Web hosting - a mug's game

It is with great regret that I must inform you that will cease trading at the end of this year. This has been a difficult decision to make, but for various reasons it is not practical to continue.
Me, In An Email To My Customers, Early November 2007

I wrote this in an email to my customers last weekend. After 10 years of running a web hosting service as “a hobby” I’ve decided that it’s no longer practical to continue with it. I’ve had several customers reply wanting to know why, most also saying that they were very happy with the service which is always nice to hear. I can’t go into some of the reasons yet – I’ll post those when I am able to – but hopefully the following will go some way to explaining my decision.

The current mail server was provisioned in early December 2006. For a while it was more than adequate for the load, but recently it’s been showing signs of a breakdown. The share of emails being blocked as spam has been steadily increasing over the past nine months or so until it hit a ratio of roughly 10:1 spam to real email.

Annoyingly I saw this coming a while ago and ordered a new server, but that didn’t go as smoothly as I’d hoped.

Shortly after the server, called Dogbert for fairly boring reasons, was provisioned I had reason to reboot it. Unfortunately it did not come back up. After badgering the support desk for a while they admitted to me that their engineer had made a mistake when (s)he configured it, but don’t worry it’s all sorted now. Not a good sign.

A few weeks later, after installing my default software setup and moving my this blog and to it for testing purposes I got a text message from my monitoring systems telling me my site wasn’t responding. I immediately jumped on to the server to find out what was wrong.

It turned out that the HDD had automatically re-mounted itself as read-only. If you know anything about websites you’ll know this will cause some pretty major problems. In addition I found that /var/log/messages was now a binary file. To top it all off I found I couldn’t run the reboot command because that expects to be able to write to a few places.

I googled around for a while and finally found a way to reboot a CentOS machine without needing write access to the filesystem so I was able to reboot the system. When it came back up nothing seemed damaged. Even /var/log/messages was back to normal and didn’t seem to have lost any data. At this point I was very confused.

I told the host about this and they basically told me it was clearly a software problem. They apparently have lots of other servers running the same configuration as this one (SATA RAID 1 on CentOS 5) and they weren’t having any problems, so it must be something I’ve done. If you ask me this screamed out “driver issue”, but my opinion was ignored.

Not that I had much of a choice in the matter I decided to give them the benefit of the doubt and left it running just those two sites for a while longer. Shock horror – it did it again. I raised another support ticket, and again I was told it must be something I caused. I pushed… HARD… another option.

I got them to replace the RAID card. If they think it’s a hardware issue then I need to prove to them that it’s not. A few days after the new RAID card went in the same problem occurred again. Another ticket and another discussion centred around their position that it must be a software issue. They finally offered to replace all of the hardware – basically give me a new server. I think they thought this would prove their case once and for all. To me it would prove nothing if the problem recurred because it could still be a fundamental issue with the hardware/OS combination they’re providing, but I went with it as there were no other options on the table.

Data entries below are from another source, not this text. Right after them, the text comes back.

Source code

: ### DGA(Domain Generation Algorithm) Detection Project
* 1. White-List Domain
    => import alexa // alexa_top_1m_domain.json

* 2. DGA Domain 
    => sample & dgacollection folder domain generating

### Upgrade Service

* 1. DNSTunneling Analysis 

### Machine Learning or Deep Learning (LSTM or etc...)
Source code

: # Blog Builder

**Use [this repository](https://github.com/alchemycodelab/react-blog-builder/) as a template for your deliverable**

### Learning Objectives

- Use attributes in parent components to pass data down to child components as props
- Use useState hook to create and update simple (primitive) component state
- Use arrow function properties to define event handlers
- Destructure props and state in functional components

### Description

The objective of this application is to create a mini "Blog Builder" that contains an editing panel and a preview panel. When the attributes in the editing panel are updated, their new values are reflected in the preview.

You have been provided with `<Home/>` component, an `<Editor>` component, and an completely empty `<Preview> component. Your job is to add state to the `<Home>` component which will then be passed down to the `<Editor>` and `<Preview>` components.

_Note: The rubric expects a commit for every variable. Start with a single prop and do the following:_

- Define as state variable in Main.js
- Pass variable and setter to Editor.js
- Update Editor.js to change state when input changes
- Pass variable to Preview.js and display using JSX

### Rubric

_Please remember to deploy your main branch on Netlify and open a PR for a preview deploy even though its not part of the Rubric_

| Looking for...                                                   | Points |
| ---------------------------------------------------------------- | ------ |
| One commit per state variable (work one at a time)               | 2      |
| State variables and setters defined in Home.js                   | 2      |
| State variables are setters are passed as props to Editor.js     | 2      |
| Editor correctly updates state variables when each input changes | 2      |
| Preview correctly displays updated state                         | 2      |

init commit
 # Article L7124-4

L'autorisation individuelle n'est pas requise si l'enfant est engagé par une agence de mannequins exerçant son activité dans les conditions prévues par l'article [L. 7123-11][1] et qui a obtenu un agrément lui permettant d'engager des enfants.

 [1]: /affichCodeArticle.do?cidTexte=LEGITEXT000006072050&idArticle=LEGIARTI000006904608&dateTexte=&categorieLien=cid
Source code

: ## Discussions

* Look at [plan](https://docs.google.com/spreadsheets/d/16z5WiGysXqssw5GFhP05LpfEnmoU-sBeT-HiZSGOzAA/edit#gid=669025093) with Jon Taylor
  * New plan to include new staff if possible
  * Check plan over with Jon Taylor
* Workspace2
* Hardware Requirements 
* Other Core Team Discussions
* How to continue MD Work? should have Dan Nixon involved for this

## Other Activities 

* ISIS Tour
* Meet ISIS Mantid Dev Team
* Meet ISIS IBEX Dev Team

So, with a new server and a lot of hours wasted re-installing everything I transferred this blog and again but again I didn’t take it any further because I still didn’t trust it enough. You’ll never guess what happened a few days later…. yup, it happened again. I told the host again and they maintained that because they’d swapped out all the hardware this was definitely something I’d done. I fumed. I then started to look for a new host, and that’s when I made a stupid mistake.

Rather than telling the host I no longer wanted this new server I went off to search for a new host in order to avoid having to move the blog and twice. I figured I’d find a new host quickly, get a new server up and running within a few days, transfer them over and then cancel it. Big mistake.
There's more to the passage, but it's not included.